Di Canberra, aktivitas di Capital Region Farmers Market, pusat distribusi hasil pertanian dan perikanan dari berbagai daerah termasuk pesisir New South Wales, mulai menunjukkan tanda-tanda tekanan ekonomi. Para produsen mengaku kondisi ini baru permulaan dari tantangan yang lebih besar dalam beberapa bulan ke depan.
Sejumlah pelaku usaha memilih menaikkan harga jual dan membatasi distribusi untuk menekan biaya. Namun, tidak sedikit yang masih ragu karena khawatir kehilangan pelanggan.
Vicki Abbott, pengelola Narooma Seafoods, mengungkapkan bahwa lonjakan biaya bahan bakar berdampak signifikan pada operasional perusahaannya.
“Kapal kami menampung 40.000 liter bahan bakar. Kami menggunakan sekitar 30.000 liter per bulan. Kenaikannya mencapai sekitar 10.000 dolar per minggu,” ujarnya, dikutip ABC News.
Akibatnya, perjalanan melaut jarak jauh kini mulai dikurangi.
“Dua hari berangkat, dua hari kembali, kami memutuskan tidak ke sana,” katanya.
“Kami akan mencari ikan lebih dekat, seperti marlin dan tuna.”
Tekanan serupa juga dirasakan petani kecil. Rahmatullah Jafari, yang menjual buah delima, harus menempuh perjalanan hingga empat jam menggunakan kendaraan berbahan bakar diesel.

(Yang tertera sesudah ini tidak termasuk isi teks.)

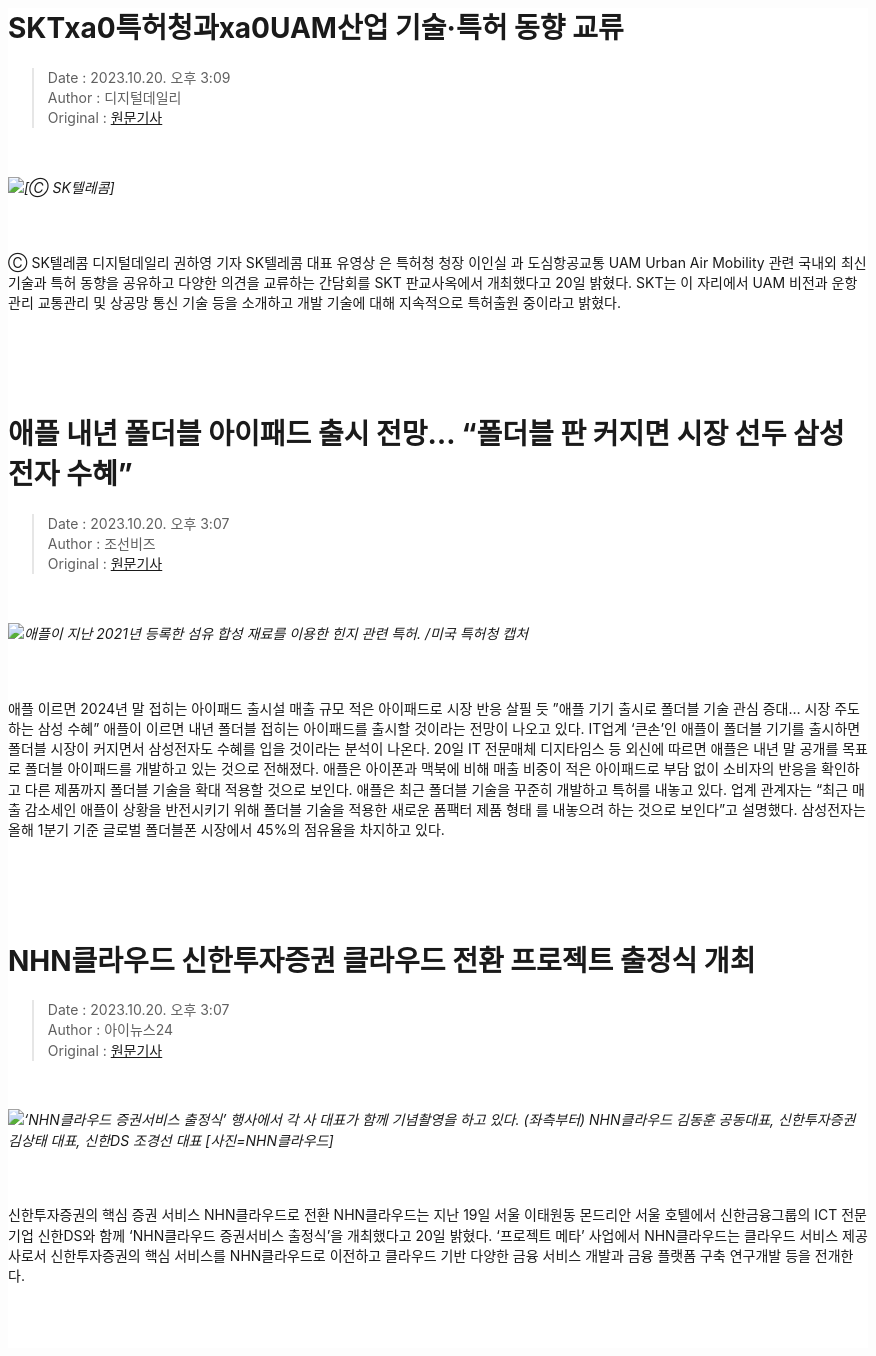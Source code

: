   
# SKTxa0특허청과xa0UAM산업 기술·특허 동향 교류  
  
> Date : 2023.10.20. 오후 3:09  
> Author : 디지털데일리  
> Original : [원문기사](https://n.news.naver.com/mnews/article/138/0002159074?sid=105)  
<br/>  
  
<img src="https://imgnews.pstatic.net/image/138/2023/10/20/0002159074_001_20231020150901241.jpg?type=w647" id="img1"></img><em class="img_desc">[Ⓒ SK텔레콤]</em>  
<br/><br/>  
  
Ⓒ SK텔레콤 디지털데일리 권하영 기자 SK텔레콤 대표 유영상 은 특허청 청장 이인실 과 도심항공교통 UAM Urban Air Mobility 관련 국내외 최신 기술과 특허 동향을 공유하고 다양한 의견을 교류하는 간담회를 SKT 판교사옥에서 개최했다고 20일 밝혔다.
SKT는 이 자리에서 UAM 비전과 운항관리 교통관리 및 상공망 통신 기술 등을 소개하고 개발 기술에 대해 지속적으로 특허출원 중이라고 밝혔다.  
<br/><br/><br/>  

  
# 애플 내년 폴더블 아이패드 출시 전망… “폴더블 판 커지면 시장 선두 삼성전자 수혜”  
  
> Date : 2023.10.20. 오후 3:07  
> Author : 조선비즈  
> Original : [원문기사](https://n.news.naver.com/mnews/article/366/0000941035?sid=105)  
<br/>  
  
<img src="https://imgnews.pstatic.net/image/366/2023/10/20/0000941035_001_20231020150704424.jpg?type=w647" id="img1"></img><em class="img_desc">애플이 지난 2021년 등록한 섬유 합성 재료를 이용한 힌지 관련 특허. /미국 특허청 캡처</em>  
<br/><br/>  
  
애플 이르면 2024년 말 접히는 아이패드 출시설 매출 규모 적은 아이패드로 시장 반응 살필 듯 ”애플 기기 출시로 폴더블 기술 관심 증대… 시장 주도하는 삼성 수혜” 애플이 이르면 내년 폴더블 접히는 아이패드를 출시할 것이라는 전망이 나오고 있다.
IT업계 ‘큰손’인 애플이 폴더블 기기를 출시하면 폴더블 시장이 커지면서 삼성전자도 수혜를 입을 것이라는 분석이 나온다.
20일 IT 전문매체 디지타임스 등 외신에 따르면 애플은 내년 말 공개를 목표로 폴더블 아이패드를 개발하고 있는 것으로 전해졌다.
애플은 아이폰과 맥북에 비해 매출 비중이 적은 아이패드로 부담 없이 소비자의 반응을 확인하고 다른 제품까지 폴더블 기술을 확대 적용할 것으로 보인다.
애플은 최근 폴더블 기술을 꾸준히 개발하고 특허를 내놓고 있다.
업계 관계자는 “최근 매출 감소세인 애플이 상황을 반전시키기 위해 폴더블 기술을 적용한 새로운 폼팩터 제품 형태 를 내놓으려 하는 것으로 보인다”고 설명했다.
삼성전자는 올해 1분기 기준 글로벌 폴더블폰 시장에서 45%의 점유율을 차지하고 있다.  
<br/><br/><br/>  

  
# NHN클라우드 신한투자증권 클라우드 전환 프로젝트 출정식 개최  
  
> Date : 2023.10.20. 오후 3:07  
> Author : 아이뉴스24  
> Original : [원문기사](https://n.news.naver.com/mnews/article/031/0000780861?sid=105)  
<br/>  
  
<img src="https://imgnews.pstatic.net/image/031/2023/10/20/0000780861_001_20231020150701082.jpg?type=w647" id="img1"></img><em class="img_desc">‘NHN클라우드 증권서비스 출정식’ 행사에서 각 사 대표가 함께 기념촬영을 하고 있다. (좌측부터) NHN클라우드 김동훈 공동대표, 신한투자증권 김상태 대표, 신한DS 조경선 대표 [사진=NHN클라우드]</em>  
<br/><br/>  
  
신한투자증권의 핵심 증권 서비스 NHN클라우드로 전환 NHN클라우드는 지난 19일 서울 이태원동 몬드리안 서울 호텔에서 신한금융그룹의 ICT 전문기업 신한DS와 함께 ‘NHN클라우드 증권서비스 출정식’을 개최했다고 20일 밝혔다.
‘프로젝트 메타’ 사업에서 NHN클라우드는 클라우드 서비스 제공사로서 신한투자증권의 핵심 서비스를 NHN클라우드로 이전하고 클라우드 기반 다양한 금융 서비스 개발과 금융 플랫폼 구축 연구개발 등을 전개한다.  
<br/><br/><br/>  
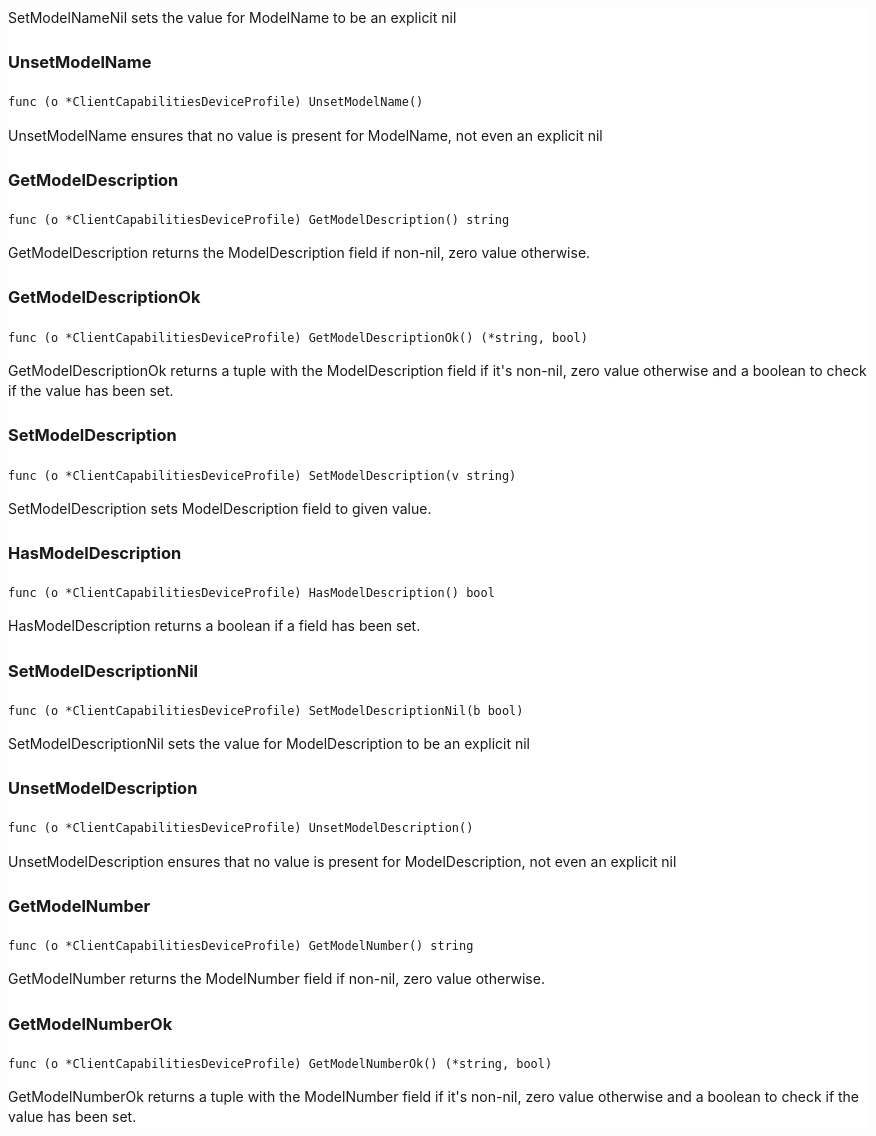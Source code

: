  SetModelNameNil sets the value for ModelName to be an explicit nil

### UnsetModelName
`func (o *ClientCapabilitiesDeviceProfile) UnsetModelName()`

UnsetModelName ensures that no value is present for ModelName, not even an explicit nil
### GetModelDescription

`func (o *ClientCapabilitiesDeviceProfile) GetModelDescription() string`

GetModelDescription returns the ModelDescription field if non-nil, zero value otherwise.

### GetModelDescriptionOk

`func (o *ClientCapabilitiesDeviceProfile) GetModelDescriptionOk() (*string, bool)`

GetModelDescriptionOk returns a tuple with the ModelDescription field if it's non-nil, zero value otherwise
and a boolean to check if the value has been set.

### SetModelDescription

`func (o *ClientCapabilitiesDeviceProfile) SetModelDescription(v string)`

SetModelDescription sets ModelDescription field to given value.

### HasModelDescription

`func (o *ClientCapabilitiesDeviceProfile) HasModelDescription() bool`

HasModelDescription returns a boolean if a field has been set.

### SetModelDescriptionNil

`func (o *ClientCapabilitiesDeviceProfile) SetModelDescriptionNil(b bool)`

 SetModelDescriptionNil sets the value for ModelDescription to be an explicit nil

### UnsetModelDescription
`func (o *ClientCapabilitiesDeviceProfile) UnsetModelDescription()`

UnsetModelDescription ensures that no value is present for ModelDescription, not even an explicit nil
### GetModelNumber

`func (o *ClientCapabilitiesDeviceProfile) GetModelNumber() string`

GetModelNumber returns the ModelNumber field if non-nil, zero value otherwise.

### GetModelNumberOk

`func (o *ClientCapabilitiesDeviceProfile) GetModelNumberOk() (*string, bool)`

GetModelNumberOk returns a tuple with the ModelNumber field if it's non-nil, zero value otherwise
and a boolean to check if the value has been set.
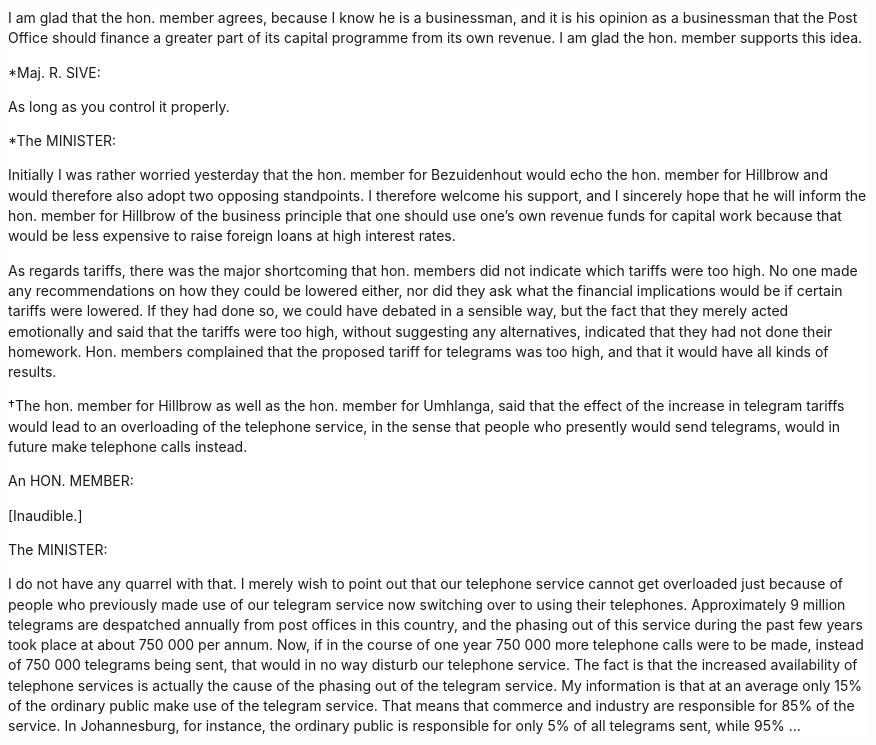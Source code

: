 <p>I am glad that the hon. member agrees, because I know he is a businessman, and it is his opinion as a businessman that the Post Office should finance a greater part of its capital programme from its own revenue. I am glad the hon. member supports this idea.</p>

</speech>

<speech by="#sive">

<from>*Maj. <person refersTo="hansard_za">R. SIVE</person>:</from>

<p>As long as you control it properly.</p>

</speech>

<speech by="#minister">

<from>*The <person refersTo="hansard_za">MINISTER</person>:</from>

<p>Initially I was rather worried yesterday that the hon. member for Bezuidenhout would echo the hon. member for Hillbrow and would therefore also adopt two opposing standpoints. I therefore welcome his support, and I sincerely hope that he will inform the hon. member for Hillbrow of the business principle that one should use one&#x2019;s own revenue funds for capital work because that would be less expensive to raise foreign loans at high interest rates.</p>

<p>As regards tariffs, there was the major shortcoming that hon. members did not indicate which tariffs were too high. No one made any recommendations on how they could be lowered either, nor did they ask what the financial implications would be if certain tariffs were lowered. If they had done so, we could have debated in a sensible way, but the fact that they merely acted emotionally and said that the tariffs were too high, without suggesting any alternatives, indicated that they had not done their homework. Hon. members complained that the proposed tariff for telegrams was too high, and that it would have all kinds of results.</p>

<p>&#x2020;The hon. member for Hillbrow as well as <span class="col_3209-3210" refersTo="page_1629"/>the hon. member for Umhlanga, said that the effect of the increase in telegram tariffs would lead to an overloading of the telephone service, in the sense that people who presently would send telegrams, would in future make telephone calls instead.</p>

</speech>

<speech by="#hon_member">

<from>An <person refersTo="hansard_za">HON. MEMBER</person>:</from>

<p>[Inaudible.]</p>

</speech>

<speech by="#minister">

<from>The <person refersTo="hansard_za">MINISTER</person>:</from>

<p>I do not have any quarrel with that. I merely wish to point out that our telephone service cannot get overloaded just because of people who previously made use of our telegram service now switching over to using their telephones. Approximately 9 million telegrams are despatched annually from post offices in this country, and the phasing out of this service during the past few years took place at about 750 000 per annum. Now, if in the course of one year 750 000 more telephone calls were to be made, instead of 750 000 telegrams being sent, that would in no way disturb our telephone service. The fact is that the increased availability of telephone services is actually the cause of the phasing out of the telegram service. My information is that at an average only 15% of the ordinary public make use of the telegram service. That means that commerce and industry are responsible for 85% of the service. In Johannesburg, for instance, the ordinary public is responsible for only 5% of all telegrams sent, while 95% &#x2026;</p>
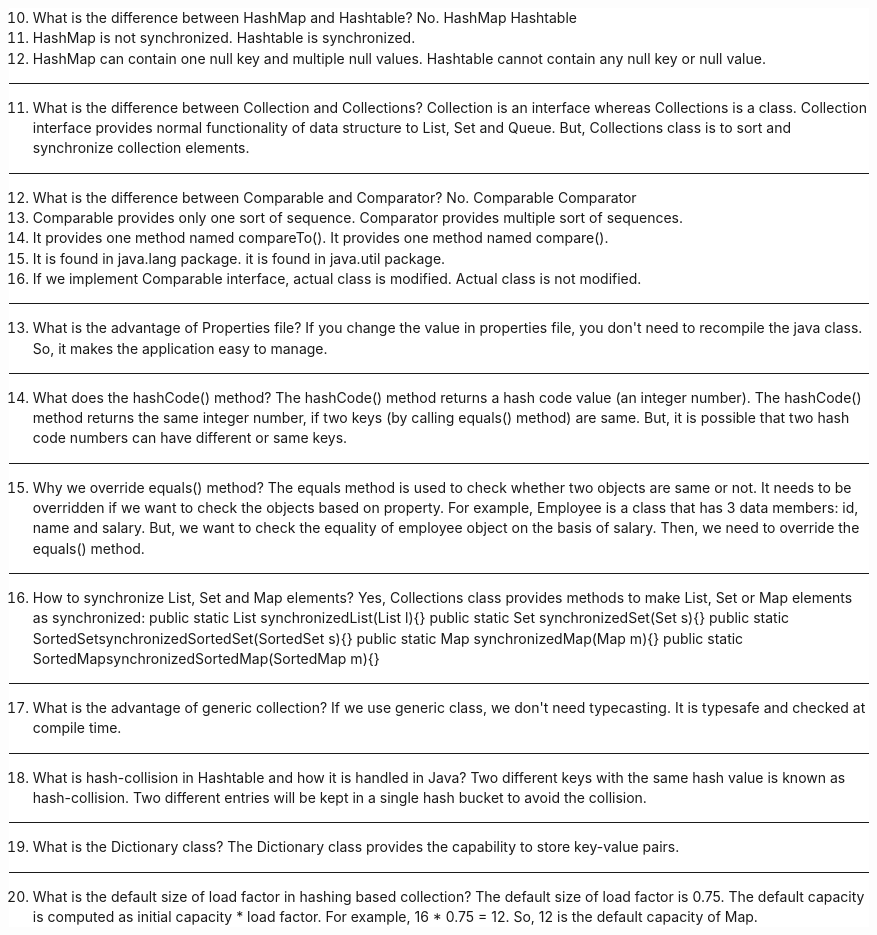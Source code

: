 

10) What is the difference between HashMap and Hashtable?
No.	HashMap	Hashtable
1)	HashMap is not synchronized.	Hashtable is synchronized.
2)	HashMap can contain one null key and multiple null values.	Hashtable cannot contain any null key or null value.
________________________________________
11) What is the difference between Collection and Collections?
Collection is an interface whereas Collections is a class. Collection interface provides normal functionality of data structure to List, Set and Queue. But, Collections class is to sort and synchronize collection elements.
________________________________________
12) What is the difference between Comparable and Comparator?
No.	Comparable	Comparator
1)	Comparable provides only one sort of sequence.	Comparator provides multiple sort of sequences.
2)	It provides one method named compareTo().	It provides one method named compare().
3)	It is found in java.lang package.	it is found in java.util package.
4)	If we implement Comparable interface, actual class is modified.	Actual class is not modified.
________________________________________
13) What is the advantage of Properties file?
If you change the value in properties file, you don't need to recompile the java class. So, it makes the application easy to manage.
________________________________________



14) What does the hashCode() method?
The hashCode() method returns a hash code value (an integer number).
The hashCode() method returns the same integer number, if two keys (by calling equals() method) are same.
But, it is possible that two hash code numbers can have different or same keys.
________________________________________
15) Why we override equals() method?
The equals method is used to check whether two objects are same or not. It needs to be overridden if we want to check the objects based on property.
For example, Employee is a class that has 3 data members: id, name and salary. But, we want to check the equality of employee object on the basis of salary. Then, we need to override the equals() method.
________________________________________
16) How to synchronize List, Set and Map elements?
Yes, Collections class provides methods to make List, Set or Map elements as synchronized:
public static List synchronizedList(List l){}
public static Set synchronizedSet(Set s){}
public static SortedSetsynchronizedSortedSet(SortedSet s){}
public static Map synchronizedMap(Map m){}
public static SortedMapsynchronizedSortedMap(SortedMap m){}
________________________________________
17) What is the advantage of generic collection?
If we use generic class, we don't need typecasting. It is typesafe and checked at compile time.
________________________________________
18) What is hash-collision in Hashtable and how it is handled in Java?
Two different keys with the same hash value is known as hash-collision. Two different entries will be kept in a single hash bucket to avoid the collision.
________________________________________
19) What is the Dictionary class?
The Dictionary class provides the capability to store key-value pairs.
________________________________________
20) What is the default size of load factor in hashing based collection?
The default size of load factor is 0.75. The default capacity is computed as initial capacity * load factor. For example, 16 * 0.75 = 12. So, 12 is the default capacity of Map.
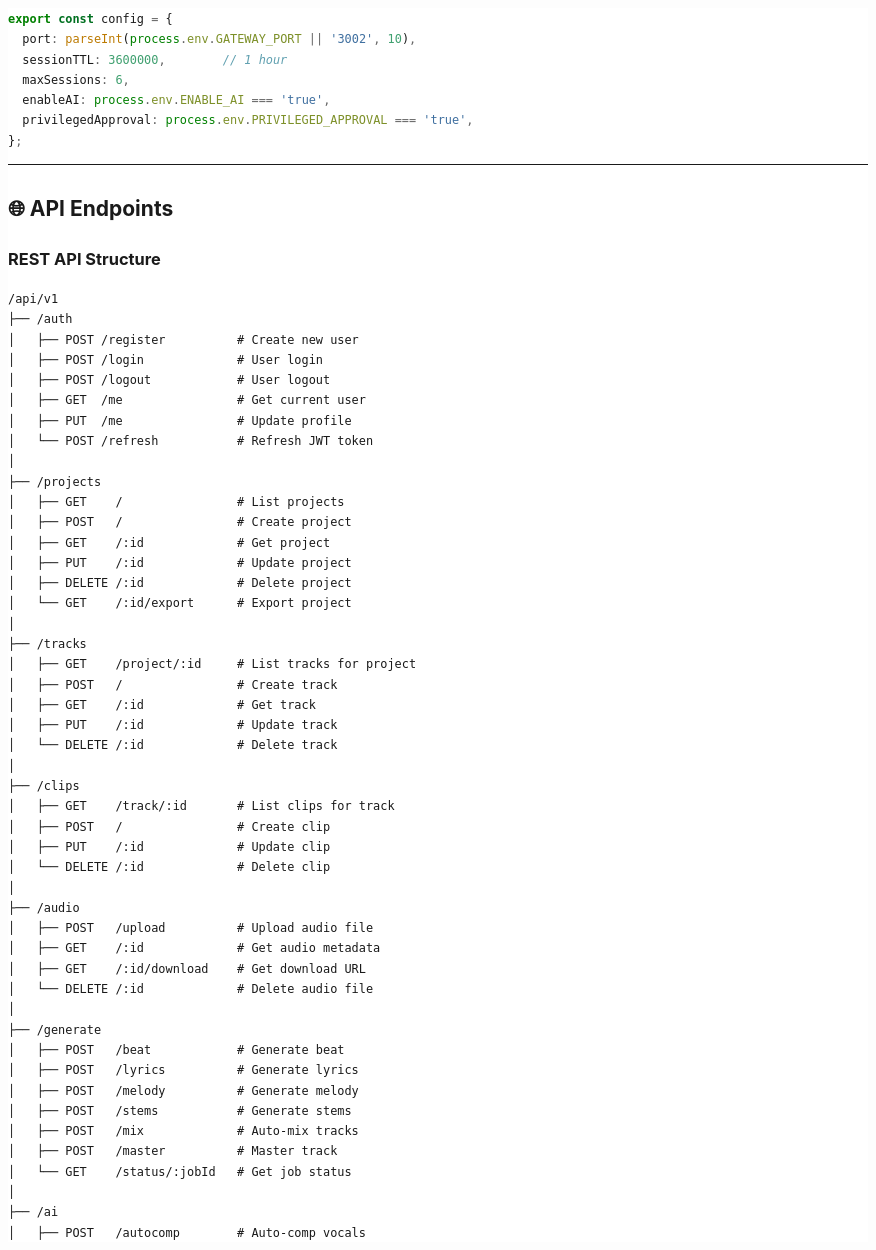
 ```typescript
export const config = {
  port: parseInt(process.env.GATEWAY_PORT || '3002', 10),
  sessionTTL: 3600000,        // 1 hour
  maxSessions: 6,
  enableAI: process.env.ENABLE_AI === 'true',
  privilegedApproval: process.env.PRIVILEGED_APPROVAL === 'true',
};
```

---

## 🌐 API Endpoints

### REST API Structure

```
/api/v1
├── /auth
│   ├── POST /register          # Create new user
│   ├── POST /login             # User login
│   ├── POST /logout            # User logout
│   ├── GET  /me                # Get current user
│   ├── PUT  /me                # Update profile
│   └── POST /refresh           # Refresh JWT token
│
├── /projects
│   ├── GET    /                # List projects
│   ├── POST   /                # Create project
│   ├── GET    /:id             # Get project
│   ├── PUT    /:id             # Update project
│   ├── DELETE /:id             # Delete project
│   └── GET    /:id/export      # Export project
│
├── /tracks
│   ├── GET    /project/:id     # List tracks for project
│   ├── POST   /                # Create track
│   ├── GET    /:id             # Get track
│   ├── PUT    /:id             # Update track
│   └── DELETE /:id             # Delete track
│
├── /clips
│   ├── GET    /track/:id       # List clips for track
│   ├── POST   /                # Create clip
│   ├── PUT    /:id             # Update clip
│   └── DELETE /:id             # Delete clip
│
├── /audio
│   ├── POST   /upload          # Upload audio file
│   ├── GET    /:id             # Get audio metadata
│   ├── GET    /:id/download    # Get download URL
│   └── DELETE /:id             # Delete audio file
│
├── /generate
│   ├── POST   /beat            # Generate beat
│   ├── POST   /lyrics          # Generate lyrics
│   ├── POST   /melody          # Generate melody
│   ├── POST   /stems           # Generate stems
│   ├── POST   /mix             # Auto-mix tracks
│   ├── POST   /master          # Master track
│   └── GET    /status/:jobId   # Get job status
│
├── /ai
│   ├── POST   /autocomp        # Auto-comp vocals
```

“Semua mesin kami menggunakan diesel. Ini sangat buruk,” katanya.
Meski harga solar telah meningkat dua kali lipat, ia belum menaikkan harga jual.
“Saya tidak ingin mengecewakan pelanggan, tapi saya tidak tahu sampai kapan bisa bertahan dengan harga ini,” ujarnya.
Petani zaitun Caroline O’Clery juga menghadapi tantangan dalam menjaga pasokan bahan bakar untuk musim panen. Ia bahkan harus membawa jeriken untuk memastikan traktor tetap dapat beroperasi.
“Orang mungkin mengira kami menimbun, padahal saya hanya ingin memastikan traktor tetap penuh menjelang panen,” katanya.
Selain bahan bakar, kekhawatiran kini meluas ke potensi kelangkaan pupuk. Paul de Jong, petani bibit tanaman, mengungkapkan bahwa distribusi pupuk mulai dibatasi oleh pemasok.
“Saya mencoba membeli lebih awal, tapi mereka sangat berhati-hati karena memperkirakan akan terjadi kelangkaan,” ujarnya.
Petani kentang Luke Bartlett menilai kombinasi krisis bahan bakar dan pupuk dapat berdampak sistemik.
“Ini akan memengaruhi seluruh rantai pasok,” katanya.
Ia menambahkan bahwa banyak petani mulai mempertimbangkan untuk menghentikan usaha karena risiko yang terlalu tinggi.
“12 bulan ke depan akan sangat menakutkan… biaya bahan bakar dan pupuk bisa lebih besar dari hasil yang didapat,” ujarnya.